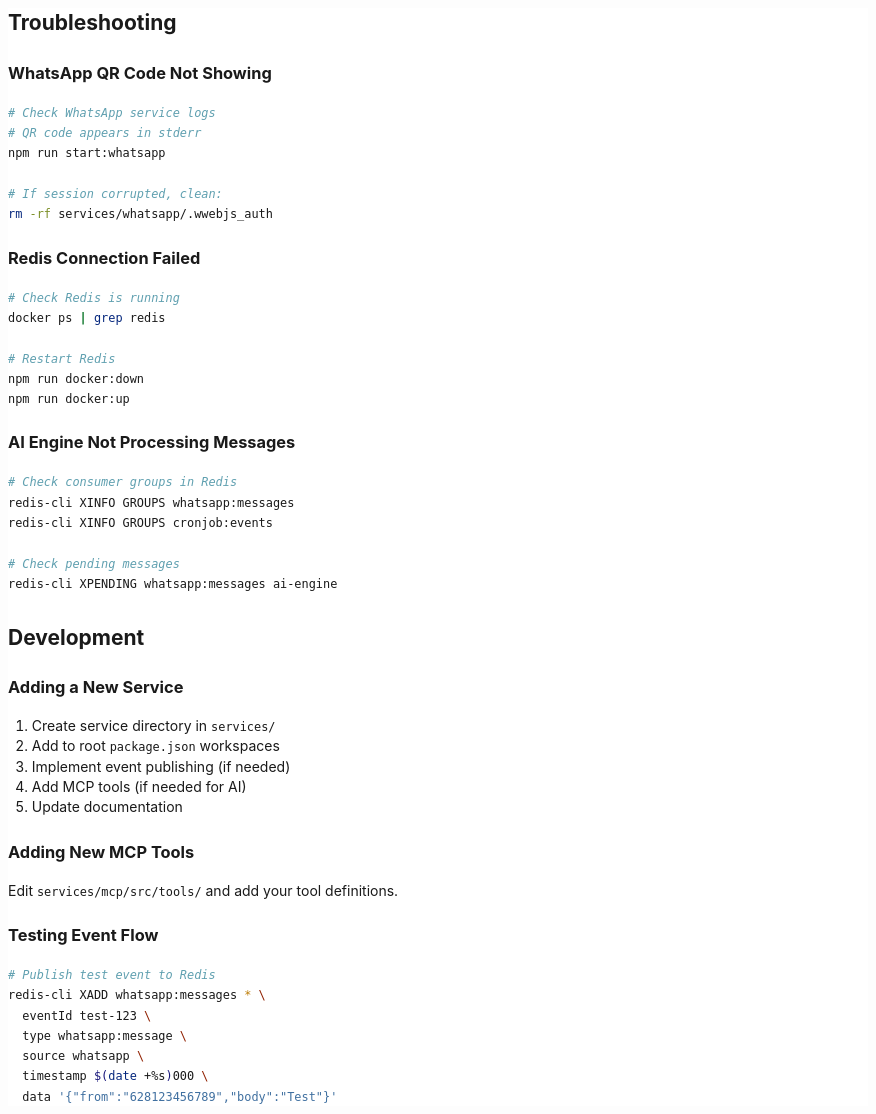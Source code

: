 ## Troubleshooting

### WhatsApp QR Code Not Showing
```bash
# Check WhatsApp service logs
# QR code appears in stderr
npm run start:whatsapp

# If session corrupted, clean:
rm -rf services/whatsapp/.wwebjs_auth
```

### Redis Connection Failed
```bash
# Check Redis is running
docker ps | grep redis

# Restart Redis
npm run docker:down
npm run docker:up
```

### AI Engine Not Processing Messages
```bash
# Check consumer groups in Redis
redis-cli XINFO GROUPS whatsapp:messages
redis-cli XINFO GROUPS cronjob:events

# Check pending messages
redis-cli XPENDING whatsapp:messages ai-engine
```

## Development

### Adding a New Service

1. Create service directory in `services/`
2. Add to root `package.json` workspaces
3. Implement event publishing (if needed)
4. Add MCP tools (if needed for AI)
5. Update documentation

### Adding New MCP Tools

Edit `services/mcp/src/tools/` and add your tool definitions.

### Testing Event Flow

```bash
# Publish test event to Redis
redis-cli XADD whatsapp:messages * \
  eventId test-123 \
  type whatsapp:message \
  source whatsapp \
  timestamp $(date +%s)000 \
  data '{"from":"628123456789","body":"Test"}'
```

◆ What to do: What lines above contain the string "Adding"? Copy all of them.

◆ Exercise solution:
### Adding a New Service
### Adding New MCP Tools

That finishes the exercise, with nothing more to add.